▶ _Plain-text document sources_
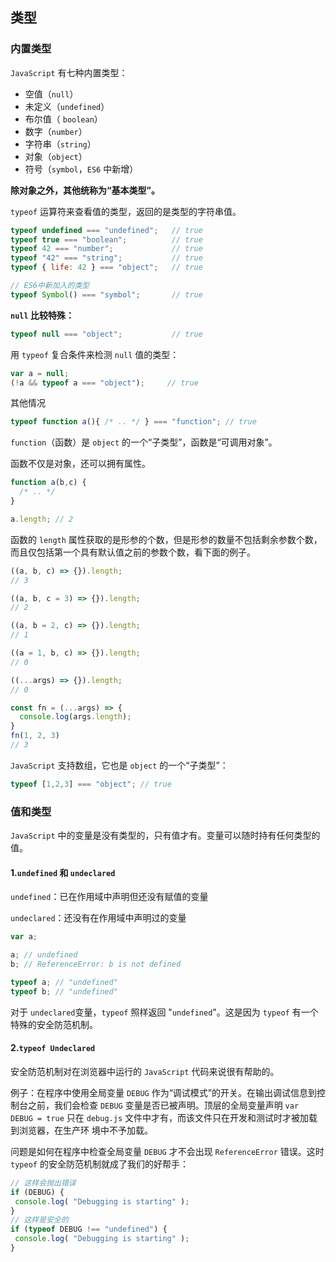 ## 类型

### 内置类型

`JavaScript` 有七种内置类型：

- 空值（`null`）
- 未定义（`undefined`）
- 布尔值（ `boolean`）
- 数字（`number`）
- 字符串（`string`）
- 对象（`object`）
- 符号（`symbol`，`ES6` 中新增）

**除对象之外，其他统称为“基本类型”。**

`typeof` 运算符来查看值的类型，返回的是类型的字符串值。

```javascript
typeof undefined === "undefined";   // true
typeof true === "boolean";          // true
typeof 42 === "number";             // true
typeof "42" === "string";           // true
typeof { life: 42 } === "object";   // true

// ES6中新加入的类型
typeof Symbol() === "symbol";       // true
```

**`null` 比较特殊：**

```javascript
typeof null === "object";           // true
```

用 `typeof` 复合条件来检测 `null` 值的类型：

```javascript
var a = null;
(!a && typeof a === "object");     // true
```

其他情况

```javascript
typeof function a(){ /* .. */ } === "function"; // true
```

`function`（函数）是 `object` 的一个“子类型”，函数是“可调用对象”。

函数不仅是对象，还可以拥有属性。

```javascript
function a(b,c) {
  /* .. */
}

a.length; // 2
```

函数的 `length` 属性获取的是形参的个数，但是形参的数量不包括剩余参数个数，而且仅包括第一个具有默认值之前的参数个数，看下面的例子。

```javascript
((a, b, c) => {}).length; 
// 3

((a, b, c = 3) => {}).length; 
// 2 

((a, b = 2, c) => {}).length; 
// 1 

((a = 1, b, c) => {}).length; 
// 0 

((...args) => {}).length; 
// 0

const fn = (...args) => {
  console.log(args.length);
} 
fn(1, 2, 3)
// 3
```

`JavaScript` 支持数组，它也是 `object` 的一个“子类型”：

```javascript
typeof [1,2,3] === "object"; // true
```

### 值和类型

`JavaScript` 中的变量是没有类型的，只有值才有。变量可以随时持有任何类型的值。

#### 1.`undefined` 和 `undeclared`

`undefined`：已在作用域中声明但还没有赋值的变量

`undeclared`：还没有在作用域中声明过的变量

```javascript
var a;

a; // undefined
b; // ReferenceError: b is not defined

typeof a; // "undefined"
typeof b; // "undefined"
```

对于 `undeclared`变量，`typeof` 照样返回 "`undefined`"。这是因为 `typeof` 有一个特殊的安全防范机制。

#### 2.`typeof Undeclared`

安全防范机制对在浏览器中运行的 `JavaScript` 代码来说很有帮助的。

例子：在程序中使用全局变量 `DEBUG` 作为“调试模式”的开关。在输出调试信息到控制台之前，我们会检查 `DEBUG` 变量是否已被声明。顶层的全局变量声明 `var DEBUG = true` 只在 `debug.js` 文件中才有，而该文件只在开发和测试时才被加载到浏览器，在生产环 境中不予加载。

问题是如何在程序中检查全局变量 `DEBUG` 才不会出现 `ReferenceError` 错误。这时 `typeof` 的安全防范机制就成了我们的好帮手：

```javascript
// 这样会抛出错误
if (DEBUG) {
 console.log( "Debugging is starting" );
}
// 这样是安全的
if (typeof DEBUG !== "undefined") {
 console.log( "Debugging is starting" );
}
```


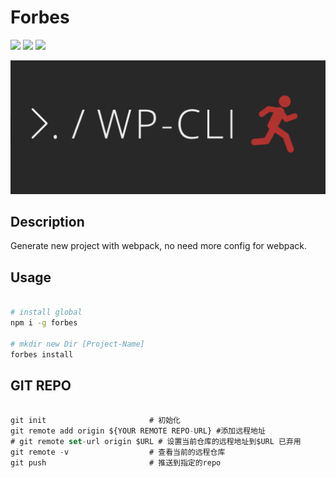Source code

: # Forbes

<p align="left">
  <a><img src="https://img.shields.io/badge/make%20progress-happen-%234fb898.svg">
  </a>
  <a><img src="https://img.shields.io/badge/version-0.0.x-%234fb898.svg">
  </a>
  <a><img src="https://img.shields.io/badge/license-MIT-%234fb898.svg">
  </a>
</p>

![logo](./src/assets/logo.png)

## Description

Generate new project with webpack, no need more config for webpack.

## Usage

```sh

# install global
npm i -g forbes

# mkdir new Dir [Project-Name]
forbes install

```

## GIT REPO

```ts

git init                       # 初始化
git remote add origin ${YOUR REMOTE REPO-URL} #添加远程地址
# git remote set-url origin $URL # 设置当前仓库的远程地址到$URL 已弃用
git remote -v                  # 查看当前的远程仓库
git push                       # 推送到指定的repo

```
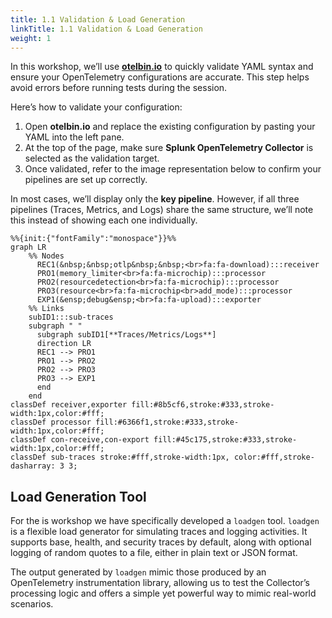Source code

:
 ```yaml
---
title: 1.1 Validation & Load Generation
linkTitle: 1.1 Validation & Load Generation
weight: 1
---
```


In this workshop, we’ll use [**otelbin.io**](https://otelbin.io) to quickly validate YAML syntax and ensure your OpenTelemetry configurations are accurate. This step helps avoid errors before running tests during the session.

Here’s how to validate your configuration:

1. Open **otelbin.io** and replace the existing configuration by pasting your YAML into the left pane.  
2. At the top of the page, make sure **Splunk OpenTelemetry Collector** is selected as the validation target.  
3. Once validated, refer to the image representation below to confirm your pipelines are set up correctly.  

In most cases, we’ll display only the **key pipeline**. However, if all three pipelines (Traces, Metrics, and Logs) share the same structure, we’ll note this instead of showing each one individually.

```mermaid
%%{init:{"fontFamily":"monospace"}}%%
graph LR
    %% Nodes
      REC1(&nbsp;&nbsp;otlp&nbsp;&nbsp;<br>fa:fa-download):::receiver
      PRO1(memory_limiter<br>fa:fa-microchip):::processor
      PRO2(resourcedetection<br>fa:fa-microchip):::processor
      PRO3(resource<br>fa:fa-microchip<br>add_mode):::processor
      EXP1(&ensp;debug&ensp;<br>fa:fa-upload):::exporter
    %% Links
    subID1:::sub-traces
    subgraph " "
      subgraph subID1[**Traces/Metrics/Logs**]
      direction LR
      REC1 --> PRO1
      PRO1 --> PRO2
      PRO2 --> PRO3
      PRO3 --> EXP1
      end
    end
classDef receiver,exporter fill:#8b5cf6,stroke:#333,stroke-width:1px,color:#fff;
classDef processor fill:#6366f1,stroke:#333,stroke-width:1px,color:#fff;
classDef con-receive,con-export fill:#45c175,stroke:#333,stroke-width:1px,color:#fff;
classDef sub-traces stroke:#fff,stroke-width:1px, color:#fff,stroke-dasharray: 3 3;
```

## Load Generation Tool

For the is workshop we have specifically developed a `loadgen` tool. `loadgen` is a flexible load generator for simulating traces and logging activities. It supports base, health, and security traces by default, along with optional logging of random quotes to a file, either in plain text or JSON format.

The output generated by `loadgen` mimic those produced by an OpenTelemetry instrumentation library, allowing us to test the Collector’s processing logic and offers a simple yet powerful way to mimic real-world scenarios.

▶ _WHAT YOU ARE ASKED TO DO_
Each entry is to be given again exactly as it stands, with its pictures removed.

▶ _FINISHED TASK_
 ## 类型

### 内置类型

`JavaScript` 有七种内置类型：

- 空值（`null`）
- 未定义（`undefined`）
- 布尔值（ `boolean`）
- 数字（`number`）
- 字符串（`string`）
- 对象（`object`）
- 符号（`symbol`，`ES6` 中新增）

**除对象之外，其他统称为“基本类型”。**

`typeof` 运算符来查看值的类型，返回的是类型的字符串值。

```javascript
typeof undefined === "undefined";   // true
typeof true === "boolean";          // true
typeof 42 === "number";             // true
typeof "42" === "string";           // true
typeof { life: 42 } === "object";   // true

// ES6中新加入的类型
typeof Symbol() === "symbol";       // true
```

**`null` 比较特殊：**

```javascript
typeof null === "object";           // true
```

用 `typeof` 复合条件来检测 `null` 值的类型：

```javascript
var a = null;
(!a && typeof a === "object");     // true
```

其他情况

```javascript
typeof function a(){ /* .. */ } === "function"; // true
```

`function`（函数）是 `object` 的一个“子类型”，函数是“可调用对象”。

函数不仅是对象，还可以拥有属性。

```javascript
function a(b,c) {
  /* .. */
}

a.length; // 2
```

函数的 `length` 属性获取的是形参的个数，但是形参的数量不包括剩余参数个数，而且仅包括第一个具有默认值之前的参数个数，看下面的例子。

```javascript
((a, b, c) => {}).length; 
// 3

((a, b, c = 3) => {}).length; 
// 2 

((a, b = 2, c) => {}).length; 
// 1 

((a = 1, b, c) => {}).length; 
// 0 

((...args) => {}).length; 
// 0

const fn = (...args) => {
  console.log(args.length);
} 
fn(1, 2, 3)
// 3
```

`JavaScript` 支持数组，它也是 `object` 的一个“子类型”：

```javascript
typeof [1,2,3] === "object"; // true
```

### 值和类型

`JavaScript` 中的变量是没有类型的，只有值才有。变量可以随时持有任何类型的值。

#### 1.`undefined` 和 `undeclared`

`undefined`：已在作用域中声明但还没有赋值的变量

`undeclared`：还没有在作用域中声明过的变量

```javascript
var a;

a; // undefined
b; // ReferenceError: b is not defined

typeof a; // "undefined"
typeof b; // "undefined"
```

对于 `undeclared`变量，`typeof` 照样返回 "`undefined`"。这是因为 `typeof` 有一个特殊的安全防范机制。

#### 2.`typeof Undeclared`

安全防范机制对在浏览器中运行的 `JavaScript` 代码来说很有帮助的。

例子：在程序中使用全局变量 `DEBUG` 作为“调试模式”的开关。在输出调试信息到控制台之前，我们会检查 `DEBUG` 变量是否已被声明。顶层的全局变量声明 `var DEBUG = true` 只在 `debug.js` 文件中才有，而该文件只在开发和测试时才被加载到浏览器，在生产环 境中不予加载。

问题是如何在程序中检查全局变量 `DEBUG` 才不会出现 `ReferenceError` 错误。这时 `typeof` 的安全防范机制就成了我们的好帮手：

```javascript
// 这样会抛出错误
if (DEBUG) {
 console.log( "Debugging is starting" );
}
// 这样是安全的
if (typeof DEBUG !== "undefined") {
 console.log( "Debugging is starting" );
}
```


Source code

: # Forbes

<p align="left">
  <a><img src="https://img.shields.io/badge/make%20progress-happen-%234fb898.svg">
  </a>
  <a><img src="https://img.shields.io/badge/version-0.0.x-%234fb898.svg">
  </a>
  <a><img src="https://img.shields.io/badge/license-MIT-%234fb898.svg">
  </a>
</p>

![logo](./src/assets/logo.png)

## Description

Generate new project with webpack, no need more config for webpack.

## Usage

```sh

# install global
npm i -g forbes

# mkdir new Dir [Project-Name]
forbes install

```

## GIT REPO

```ts

git init                       # 初始化
git remote add origin ${YOUR REMOTE REPO-URL} #添加远程地址
# git remote set-url origin $URL # 设置当前仓库的远程地址到$URL 已弃用
git remote -v                  # 查看当前的远程仓库
git push                       # 推送到指定的repo

```
Source code

:
 ```yaml
---
title: 1.1 Validation & Load Generation
linkTitle: 1.1 Validation & Load Generation
weight: 1
---
```


In this workshop, we’ll use [**otelbin.io**](https://otelbin.io) to quickly validate YAML syntax and ensure your OpenTelemetry configurations are accurate. This step helps avoid errors before running tests during the session.

Here’s how to validate your configuration:

1. Open **otelbin.io** and replace the existing configuration by pasting your YAML into the left pane.  
2. At the top of the page, make sure **Splunk OpenTelemetry Collector** is selected as the validation target.  
3. Once validated, refer to the image representation below to confirm your pipelines are set up correctly.  

In most cases, we’ll display only the **key pipeline**. However, if all three pipelines (Traces, Metrics, and Logs) share the same structure, we’ll note this instead of showing each one individually.

```mermaid
%%{init:{"fontFamily":"monospace"}}%%
graph LR
    %% Nodes
      REC1(&nbsp;&nbsp;otlp&nbsp;&nbsp;<br>fa:fa-download):::receiver
      PRO1(memory_limiter<br>fa:fa-microchip):::processor
      PRO2(resourcedetection<br>fa:fa-microchip):::processor
      PRO3(resource<br>fa:fa-microchip<br>add_mode):::processor
      EXP1(&ensp;debug&ensp;<br>fa:fa-upload):::exporter
    %% Links
    subID1:::sub-traces
    subgraph " "
      subgraph subID1[**Traces/Metrics/Logs**]
      direction LR
      REC1 --> PRO1
      PRO1 --> PRO2
      PRO2 --> PRO3
      PRO3 --> EXP1
      end
    end
classDef receiver,exporter fill:#8b5cf6,stroke:#333,stroke-width:1px,color:#fff;
classDef processor fill:#6366f1,stroke:#333,stroke-width:1px,color:#fff;
classDef con-receive,con-export fill:#45c175,stroke:#333,stroke-width:1px,color:#fff;
classDef sub-traces stroke:#fff,stroke-width:1px, color:#fff,stroke-dasharray: 3 3;
```

## Load Generation Tool

For the is workshop we have specifically developed a `loadgen` tool. `loadgen` is a flexible load generator for simulating traces and logging activities. It supports base, health, and security traces by default, along with optional logging of random quotes to a file, either in plain text or JSON format.

The output generated by `loadgen` mimic those produced by an OpenTelemetry instrumentation library, allowing us to test the Collector’s processing logic and offers a simple yet powerful way to mimic real-world scenarios.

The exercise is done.